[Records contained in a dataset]
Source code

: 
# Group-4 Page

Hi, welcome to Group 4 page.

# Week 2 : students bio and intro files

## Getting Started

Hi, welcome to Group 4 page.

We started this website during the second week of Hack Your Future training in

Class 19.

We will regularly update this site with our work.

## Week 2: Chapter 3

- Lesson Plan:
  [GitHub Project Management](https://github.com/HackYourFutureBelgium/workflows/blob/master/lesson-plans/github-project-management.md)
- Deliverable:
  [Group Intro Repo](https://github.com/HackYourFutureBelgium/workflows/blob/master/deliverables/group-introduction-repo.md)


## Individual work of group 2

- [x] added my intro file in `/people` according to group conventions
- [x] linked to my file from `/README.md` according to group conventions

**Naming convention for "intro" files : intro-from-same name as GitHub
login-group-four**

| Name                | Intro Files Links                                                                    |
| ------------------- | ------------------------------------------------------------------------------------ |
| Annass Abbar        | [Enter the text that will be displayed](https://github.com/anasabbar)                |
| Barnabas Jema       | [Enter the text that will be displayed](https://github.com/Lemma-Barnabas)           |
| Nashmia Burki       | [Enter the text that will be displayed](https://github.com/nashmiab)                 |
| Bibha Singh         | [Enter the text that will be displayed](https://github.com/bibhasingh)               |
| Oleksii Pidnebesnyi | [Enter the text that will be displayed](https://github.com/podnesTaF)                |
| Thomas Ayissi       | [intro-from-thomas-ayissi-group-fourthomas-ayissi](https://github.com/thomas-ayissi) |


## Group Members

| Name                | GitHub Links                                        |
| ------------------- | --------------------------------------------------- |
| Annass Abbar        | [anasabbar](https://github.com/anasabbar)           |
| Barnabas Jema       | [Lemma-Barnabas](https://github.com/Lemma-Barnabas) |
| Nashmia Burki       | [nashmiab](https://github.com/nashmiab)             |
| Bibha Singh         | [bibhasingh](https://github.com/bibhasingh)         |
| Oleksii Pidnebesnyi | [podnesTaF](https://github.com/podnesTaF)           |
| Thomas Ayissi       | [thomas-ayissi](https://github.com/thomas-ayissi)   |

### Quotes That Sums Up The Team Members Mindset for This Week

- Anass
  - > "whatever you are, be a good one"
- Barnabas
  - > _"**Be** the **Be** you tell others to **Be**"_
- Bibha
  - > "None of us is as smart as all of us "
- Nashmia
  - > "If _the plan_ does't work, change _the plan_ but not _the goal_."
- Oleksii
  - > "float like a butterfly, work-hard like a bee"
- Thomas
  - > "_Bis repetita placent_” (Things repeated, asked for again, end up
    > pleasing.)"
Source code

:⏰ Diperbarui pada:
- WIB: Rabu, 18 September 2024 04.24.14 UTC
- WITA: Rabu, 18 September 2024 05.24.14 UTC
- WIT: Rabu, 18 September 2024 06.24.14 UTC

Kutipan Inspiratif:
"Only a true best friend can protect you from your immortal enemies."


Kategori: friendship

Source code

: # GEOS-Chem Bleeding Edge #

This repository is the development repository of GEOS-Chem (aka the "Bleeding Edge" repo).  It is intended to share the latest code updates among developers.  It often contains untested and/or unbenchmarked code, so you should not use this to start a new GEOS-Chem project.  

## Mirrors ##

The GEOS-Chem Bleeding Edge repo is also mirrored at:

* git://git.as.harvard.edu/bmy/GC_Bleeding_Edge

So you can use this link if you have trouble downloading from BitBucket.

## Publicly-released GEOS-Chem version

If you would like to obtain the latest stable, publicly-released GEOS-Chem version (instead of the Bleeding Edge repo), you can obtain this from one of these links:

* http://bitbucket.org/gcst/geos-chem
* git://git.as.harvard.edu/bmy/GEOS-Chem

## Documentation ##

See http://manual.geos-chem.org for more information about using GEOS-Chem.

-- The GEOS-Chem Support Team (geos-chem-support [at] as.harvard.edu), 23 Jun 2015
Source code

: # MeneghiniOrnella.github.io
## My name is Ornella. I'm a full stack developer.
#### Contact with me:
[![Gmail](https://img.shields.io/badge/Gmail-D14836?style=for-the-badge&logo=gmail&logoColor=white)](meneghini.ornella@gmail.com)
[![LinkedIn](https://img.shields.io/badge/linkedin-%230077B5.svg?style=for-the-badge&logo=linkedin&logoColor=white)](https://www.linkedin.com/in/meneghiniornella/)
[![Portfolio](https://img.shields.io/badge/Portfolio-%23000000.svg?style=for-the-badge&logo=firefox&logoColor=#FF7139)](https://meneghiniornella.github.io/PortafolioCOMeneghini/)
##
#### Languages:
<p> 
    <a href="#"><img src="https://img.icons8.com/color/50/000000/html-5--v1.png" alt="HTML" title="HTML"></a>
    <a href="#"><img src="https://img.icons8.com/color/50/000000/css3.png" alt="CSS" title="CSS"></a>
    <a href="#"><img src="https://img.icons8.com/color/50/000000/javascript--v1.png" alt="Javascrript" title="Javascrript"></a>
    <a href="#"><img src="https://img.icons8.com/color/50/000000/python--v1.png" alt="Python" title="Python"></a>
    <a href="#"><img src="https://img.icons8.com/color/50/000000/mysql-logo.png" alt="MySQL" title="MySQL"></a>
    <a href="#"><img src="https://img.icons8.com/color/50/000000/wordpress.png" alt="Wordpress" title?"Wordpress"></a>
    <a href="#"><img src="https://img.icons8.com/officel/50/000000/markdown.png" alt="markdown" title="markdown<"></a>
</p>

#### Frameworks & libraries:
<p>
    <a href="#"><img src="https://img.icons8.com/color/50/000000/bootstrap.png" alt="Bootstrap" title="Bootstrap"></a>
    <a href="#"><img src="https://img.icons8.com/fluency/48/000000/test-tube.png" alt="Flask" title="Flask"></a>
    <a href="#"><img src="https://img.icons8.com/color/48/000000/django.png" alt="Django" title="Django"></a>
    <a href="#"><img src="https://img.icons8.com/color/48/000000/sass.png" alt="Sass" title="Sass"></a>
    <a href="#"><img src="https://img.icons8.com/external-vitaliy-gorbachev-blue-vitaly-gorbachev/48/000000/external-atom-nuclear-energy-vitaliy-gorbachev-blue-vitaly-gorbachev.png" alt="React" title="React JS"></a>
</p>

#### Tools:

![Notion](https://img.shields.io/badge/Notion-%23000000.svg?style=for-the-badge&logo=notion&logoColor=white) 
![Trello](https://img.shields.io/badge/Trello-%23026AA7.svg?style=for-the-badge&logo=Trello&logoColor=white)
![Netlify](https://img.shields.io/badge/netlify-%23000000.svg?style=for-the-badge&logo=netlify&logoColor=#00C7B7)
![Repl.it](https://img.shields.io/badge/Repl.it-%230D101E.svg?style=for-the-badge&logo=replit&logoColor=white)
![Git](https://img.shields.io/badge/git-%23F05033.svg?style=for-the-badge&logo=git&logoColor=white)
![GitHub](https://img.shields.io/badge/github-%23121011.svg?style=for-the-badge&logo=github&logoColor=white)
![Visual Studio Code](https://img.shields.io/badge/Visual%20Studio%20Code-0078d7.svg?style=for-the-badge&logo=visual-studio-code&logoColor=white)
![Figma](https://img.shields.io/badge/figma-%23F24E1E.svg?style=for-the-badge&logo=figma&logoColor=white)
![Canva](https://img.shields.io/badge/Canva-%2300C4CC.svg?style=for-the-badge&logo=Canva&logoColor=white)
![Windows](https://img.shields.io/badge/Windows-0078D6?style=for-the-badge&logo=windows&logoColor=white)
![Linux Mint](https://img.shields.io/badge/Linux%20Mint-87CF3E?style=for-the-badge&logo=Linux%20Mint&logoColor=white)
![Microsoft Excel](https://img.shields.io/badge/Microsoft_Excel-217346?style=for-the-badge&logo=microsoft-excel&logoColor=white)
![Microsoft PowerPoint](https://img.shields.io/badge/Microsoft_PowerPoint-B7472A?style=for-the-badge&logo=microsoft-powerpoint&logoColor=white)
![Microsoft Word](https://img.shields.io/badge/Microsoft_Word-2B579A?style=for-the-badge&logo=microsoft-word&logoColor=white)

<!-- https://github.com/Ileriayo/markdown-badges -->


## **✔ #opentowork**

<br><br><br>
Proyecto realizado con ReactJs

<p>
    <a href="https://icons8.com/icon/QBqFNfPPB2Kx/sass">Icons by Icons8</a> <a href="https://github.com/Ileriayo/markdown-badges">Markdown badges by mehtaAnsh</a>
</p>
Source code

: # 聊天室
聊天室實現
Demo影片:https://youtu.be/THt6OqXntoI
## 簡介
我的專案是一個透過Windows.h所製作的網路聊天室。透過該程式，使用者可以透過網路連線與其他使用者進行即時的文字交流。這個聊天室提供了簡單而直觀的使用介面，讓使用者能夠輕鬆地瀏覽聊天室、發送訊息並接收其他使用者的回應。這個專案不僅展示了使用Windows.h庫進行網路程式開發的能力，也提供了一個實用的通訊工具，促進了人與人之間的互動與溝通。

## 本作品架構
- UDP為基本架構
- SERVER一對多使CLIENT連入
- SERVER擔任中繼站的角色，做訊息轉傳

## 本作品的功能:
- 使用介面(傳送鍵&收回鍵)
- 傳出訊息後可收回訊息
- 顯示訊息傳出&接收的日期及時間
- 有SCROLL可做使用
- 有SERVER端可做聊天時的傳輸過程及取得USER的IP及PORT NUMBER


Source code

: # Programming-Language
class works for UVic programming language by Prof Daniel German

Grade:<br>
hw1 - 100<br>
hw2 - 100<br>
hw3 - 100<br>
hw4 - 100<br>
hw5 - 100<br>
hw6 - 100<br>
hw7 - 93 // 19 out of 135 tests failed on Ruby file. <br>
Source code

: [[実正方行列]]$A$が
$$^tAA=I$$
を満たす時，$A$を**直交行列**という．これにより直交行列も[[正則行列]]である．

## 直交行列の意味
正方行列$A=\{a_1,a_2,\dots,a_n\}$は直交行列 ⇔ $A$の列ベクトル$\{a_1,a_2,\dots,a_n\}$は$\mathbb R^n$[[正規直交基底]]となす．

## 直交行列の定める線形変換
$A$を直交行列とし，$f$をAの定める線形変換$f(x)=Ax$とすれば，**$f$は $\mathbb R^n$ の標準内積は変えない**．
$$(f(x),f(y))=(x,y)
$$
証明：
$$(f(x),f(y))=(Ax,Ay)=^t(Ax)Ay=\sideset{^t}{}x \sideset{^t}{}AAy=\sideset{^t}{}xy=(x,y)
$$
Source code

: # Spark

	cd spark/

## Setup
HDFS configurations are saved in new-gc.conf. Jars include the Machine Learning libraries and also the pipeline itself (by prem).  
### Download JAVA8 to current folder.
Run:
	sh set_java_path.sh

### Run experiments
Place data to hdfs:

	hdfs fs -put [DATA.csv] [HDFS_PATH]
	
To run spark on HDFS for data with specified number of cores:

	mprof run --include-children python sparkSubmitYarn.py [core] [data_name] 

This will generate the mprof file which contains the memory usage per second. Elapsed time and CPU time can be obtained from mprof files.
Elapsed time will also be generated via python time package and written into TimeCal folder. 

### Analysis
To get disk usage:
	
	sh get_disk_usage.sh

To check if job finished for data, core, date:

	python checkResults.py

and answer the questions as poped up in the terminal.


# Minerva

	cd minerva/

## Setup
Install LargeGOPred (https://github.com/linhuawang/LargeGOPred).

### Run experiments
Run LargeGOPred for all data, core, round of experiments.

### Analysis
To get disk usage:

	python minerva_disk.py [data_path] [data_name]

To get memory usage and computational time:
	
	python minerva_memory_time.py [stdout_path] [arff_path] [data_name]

• **WHAT IS BEING ASKED**: Going through the entries above, report how many lines include the string "blob". The number alone is the answer.

• **RESPONSE TO THIS TASK**: 2